<<<<
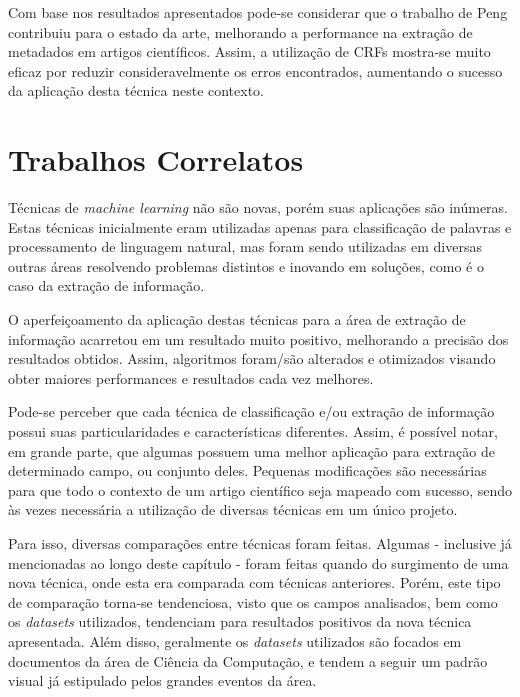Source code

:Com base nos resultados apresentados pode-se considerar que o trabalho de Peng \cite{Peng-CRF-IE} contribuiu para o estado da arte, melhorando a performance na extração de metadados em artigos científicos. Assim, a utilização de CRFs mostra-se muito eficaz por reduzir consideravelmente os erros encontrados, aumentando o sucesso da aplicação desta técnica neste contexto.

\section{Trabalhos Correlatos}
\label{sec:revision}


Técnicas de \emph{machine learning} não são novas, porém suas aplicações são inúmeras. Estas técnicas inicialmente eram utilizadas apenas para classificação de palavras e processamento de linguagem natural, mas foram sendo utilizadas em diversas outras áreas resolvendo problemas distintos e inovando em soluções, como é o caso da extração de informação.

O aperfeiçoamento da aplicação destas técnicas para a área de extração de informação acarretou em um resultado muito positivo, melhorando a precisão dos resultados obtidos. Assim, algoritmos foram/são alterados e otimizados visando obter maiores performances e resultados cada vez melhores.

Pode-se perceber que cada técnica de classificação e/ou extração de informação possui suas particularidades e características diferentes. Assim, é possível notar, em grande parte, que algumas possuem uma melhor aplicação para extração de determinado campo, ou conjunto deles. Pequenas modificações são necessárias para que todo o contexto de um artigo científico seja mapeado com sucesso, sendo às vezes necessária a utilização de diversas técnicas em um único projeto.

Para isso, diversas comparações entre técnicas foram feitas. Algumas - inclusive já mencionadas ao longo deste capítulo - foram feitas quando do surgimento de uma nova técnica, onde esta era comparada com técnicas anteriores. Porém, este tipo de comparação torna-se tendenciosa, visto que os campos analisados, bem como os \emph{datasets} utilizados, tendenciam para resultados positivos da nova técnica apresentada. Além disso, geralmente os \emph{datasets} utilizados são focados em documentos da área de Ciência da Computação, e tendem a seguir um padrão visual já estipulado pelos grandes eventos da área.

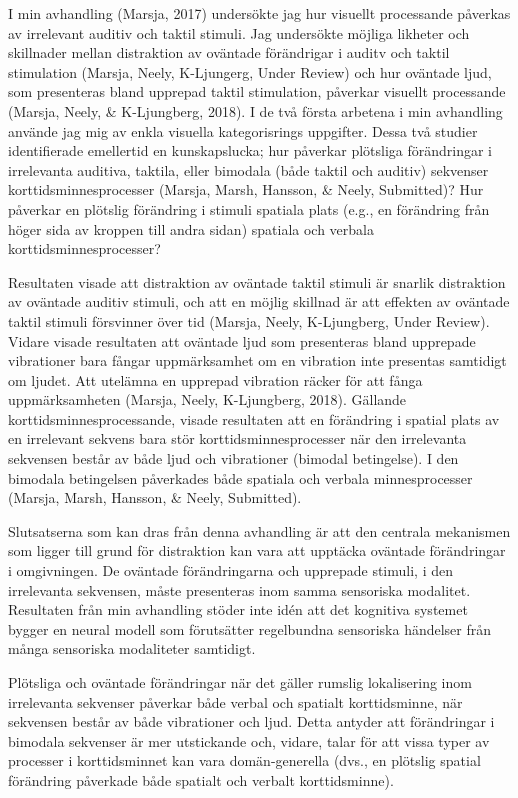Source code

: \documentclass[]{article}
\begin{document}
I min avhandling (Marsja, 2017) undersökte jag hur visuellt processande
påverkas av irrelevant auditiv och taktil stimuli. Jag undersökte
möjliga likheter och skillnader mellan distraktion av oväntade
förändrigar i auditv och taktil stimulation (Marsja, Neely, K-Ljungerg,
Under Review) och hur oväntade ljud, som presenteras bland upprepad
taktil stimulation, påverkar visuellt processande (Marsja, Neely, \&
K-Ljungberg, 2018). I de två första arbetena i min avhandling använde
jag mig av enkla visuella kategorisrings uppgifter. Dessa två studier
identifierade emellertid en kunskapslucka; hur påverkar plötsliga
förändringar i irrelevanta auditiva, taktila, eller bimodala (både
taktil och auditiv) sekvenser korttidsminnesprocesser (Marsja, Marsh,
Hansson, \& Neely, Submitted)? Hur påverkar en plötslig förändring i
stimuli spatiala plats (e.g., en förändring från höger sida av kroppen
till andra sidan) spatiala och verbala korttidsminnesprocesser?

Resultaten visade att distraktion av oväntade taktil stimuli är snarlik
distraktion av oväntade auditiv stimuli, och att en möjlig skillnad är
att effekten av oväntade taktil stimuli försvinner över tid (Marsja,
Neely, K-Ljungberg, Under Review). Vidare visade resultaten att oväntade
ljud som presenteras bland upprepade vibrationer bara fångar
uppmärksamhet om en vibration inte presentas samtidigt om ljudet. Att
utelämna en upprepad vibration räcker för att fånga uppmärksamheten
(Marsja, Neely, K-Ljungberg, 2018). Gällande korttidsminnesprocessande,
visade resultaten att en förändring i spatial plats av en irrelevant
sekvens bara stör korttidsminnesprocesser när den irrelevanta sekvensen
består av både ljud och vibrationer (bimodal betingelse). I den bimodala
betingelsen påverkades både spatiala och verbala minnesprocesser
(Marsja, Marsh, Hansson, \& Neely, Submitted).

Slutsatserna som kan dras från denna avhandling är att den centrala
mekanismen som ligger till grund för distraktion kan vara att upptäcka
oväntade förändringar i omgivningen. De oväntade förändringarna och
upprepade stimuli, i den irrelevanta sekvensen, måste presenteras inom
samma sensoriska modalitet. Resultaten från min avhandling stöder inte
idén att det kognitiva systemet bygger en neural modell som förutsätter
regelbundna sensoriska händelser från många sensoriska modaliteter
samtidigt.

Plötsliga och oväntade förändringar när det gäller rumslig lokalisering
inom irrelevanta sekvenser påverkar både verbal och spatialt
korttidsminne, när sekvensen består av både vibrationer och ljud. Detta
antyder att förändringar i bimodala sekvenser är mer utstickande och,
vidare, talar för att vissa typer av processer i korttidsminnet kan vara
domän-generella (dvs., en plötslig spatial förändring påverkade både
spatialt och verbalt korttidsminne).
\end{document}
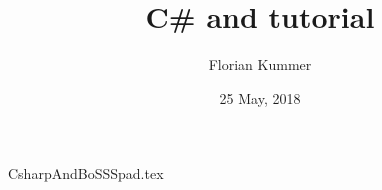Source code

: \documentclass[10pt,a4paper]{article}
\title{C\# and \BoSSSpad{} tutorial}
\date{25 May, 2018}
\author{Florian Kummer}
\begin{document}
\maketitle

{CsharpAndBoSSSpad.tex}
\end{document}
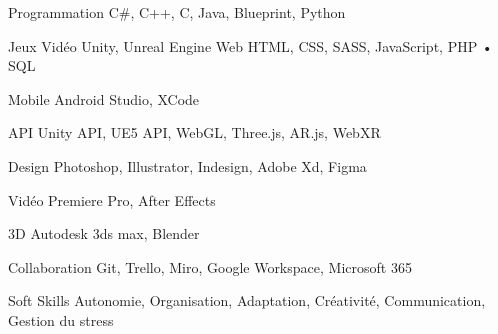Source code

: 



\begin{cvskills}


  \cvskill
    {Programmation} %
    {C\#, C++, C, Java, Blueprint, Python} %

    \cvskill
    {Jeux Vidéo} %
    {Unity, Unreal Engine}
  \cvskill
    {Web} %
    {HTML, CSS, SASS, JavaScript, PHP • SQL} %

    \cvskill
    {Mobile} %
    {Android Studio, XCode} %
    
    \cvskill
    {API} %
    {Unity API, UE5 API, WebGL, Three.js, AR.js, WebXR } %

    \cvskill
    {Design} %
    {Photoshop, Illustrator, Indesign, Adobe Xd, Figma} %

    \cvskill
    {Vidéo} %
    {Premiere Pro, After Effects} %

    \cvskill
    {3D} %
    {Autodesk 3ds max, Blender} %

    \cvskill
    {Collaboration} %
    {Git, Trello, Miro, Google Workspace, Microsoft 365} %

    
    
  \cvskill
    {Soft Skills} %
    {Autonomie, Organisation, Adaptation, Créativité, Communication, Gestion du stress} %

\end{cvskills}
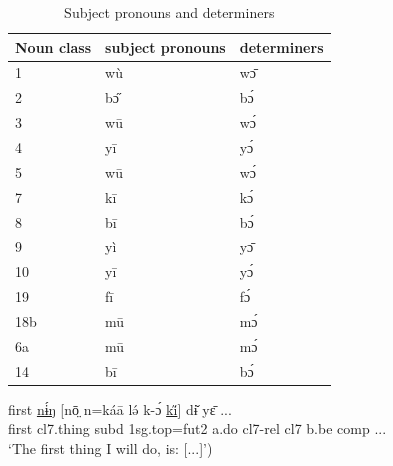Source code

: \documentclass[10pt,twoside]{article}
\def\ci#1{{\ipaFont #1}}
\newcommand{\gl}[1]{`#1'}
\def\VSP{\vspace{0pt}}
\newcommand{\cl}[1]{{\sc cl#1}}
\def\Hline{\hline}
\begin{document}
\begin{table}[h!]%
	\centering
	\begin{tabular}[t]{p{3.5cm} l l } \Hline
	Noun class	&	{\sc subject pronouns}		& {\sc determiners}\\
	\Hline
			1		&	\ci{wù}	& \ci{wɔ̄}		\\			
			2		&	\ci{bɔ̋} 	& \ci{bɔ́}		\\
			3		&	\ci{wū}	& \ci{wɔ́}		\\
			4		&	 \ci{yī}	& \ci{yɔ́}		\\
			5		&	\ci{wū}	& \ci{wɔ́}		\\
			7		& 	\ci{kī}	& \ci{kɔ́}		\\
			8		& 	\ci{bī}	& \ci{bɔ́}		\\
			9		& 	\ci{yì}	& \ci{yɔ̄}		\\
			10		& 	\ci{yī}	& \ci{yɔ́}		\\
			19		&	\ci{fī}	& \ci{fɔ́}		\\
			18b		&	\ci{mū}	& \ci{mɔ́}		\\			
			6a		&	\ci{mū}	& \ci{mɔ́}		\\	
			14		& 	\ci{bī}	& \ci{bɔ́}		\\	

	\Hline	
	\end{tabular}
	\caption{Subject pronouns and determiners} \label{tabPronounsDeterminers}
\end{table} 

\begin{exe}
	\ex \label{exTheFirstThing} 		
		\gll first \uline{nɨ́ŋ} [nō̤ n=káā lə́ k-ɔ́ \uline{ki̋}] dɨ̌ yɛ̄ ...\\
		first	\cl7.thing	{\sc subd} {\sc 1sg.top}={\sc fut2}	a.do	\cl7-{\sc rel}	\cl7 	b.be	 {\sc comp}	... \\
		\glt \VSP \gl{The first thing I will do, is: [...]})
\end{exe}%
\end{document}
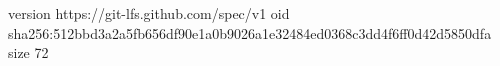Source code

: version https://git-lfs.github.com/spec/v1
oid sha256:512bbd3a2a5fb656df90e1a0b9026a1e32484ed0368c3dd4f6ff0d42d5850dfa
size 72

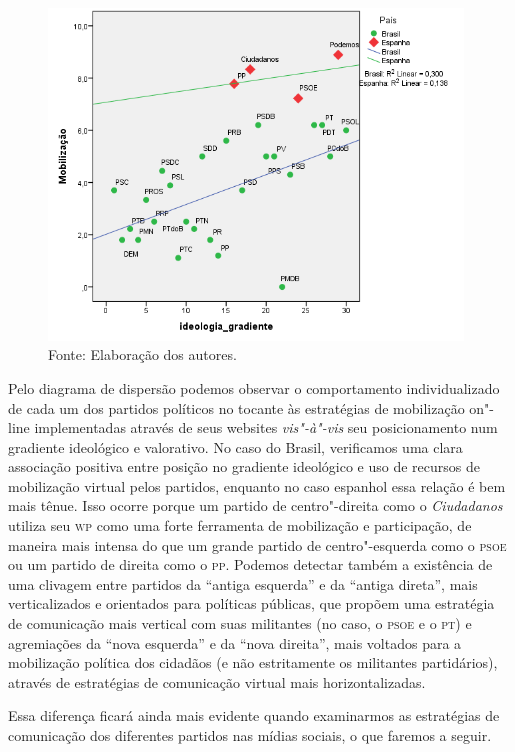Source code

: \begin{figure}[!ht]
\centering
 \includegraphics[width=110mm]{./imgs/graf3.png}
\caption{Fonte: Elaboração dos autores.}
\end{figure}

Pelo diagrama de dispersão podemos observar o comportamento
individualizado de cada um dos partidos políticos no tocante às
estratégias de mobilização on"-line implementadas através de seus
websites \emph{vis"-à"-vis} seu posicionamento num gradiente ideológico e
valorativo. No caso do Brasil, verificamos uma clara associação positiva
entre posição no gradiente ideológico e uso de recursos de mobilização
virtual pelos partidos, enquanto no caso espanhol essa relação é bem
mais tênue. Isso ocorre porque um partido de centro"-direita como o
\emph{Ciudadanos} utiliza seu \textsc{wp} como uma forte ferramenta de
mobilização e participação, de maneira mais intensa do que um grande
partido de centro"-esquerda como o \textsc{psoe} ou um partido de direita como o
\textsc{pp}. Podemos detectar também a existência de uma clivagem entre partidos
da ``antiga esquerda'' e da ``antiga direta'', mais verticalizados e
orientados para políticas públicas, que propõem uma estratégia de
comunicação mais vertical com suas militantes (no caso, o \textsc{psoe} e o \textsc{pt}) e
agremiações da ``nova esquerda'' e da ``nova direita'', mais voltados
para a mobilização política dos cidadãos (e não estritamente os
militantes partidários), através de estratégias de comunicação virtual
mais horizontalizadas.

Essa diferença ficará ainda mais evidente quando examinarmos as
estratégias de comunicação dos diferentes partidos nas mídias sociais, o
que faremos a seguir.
>>>>
Every line above that includes the word "vibrationer" should be listed.

▶ **YOUR RESPONSE**
ljud som presenteras bland upprepade vibrationer bara fångar
består av både ljud och vibrationer (bimodal betingelse). I den bimodala
korttidsminne, när sekvensen består av både vibrationer och ljud. Detta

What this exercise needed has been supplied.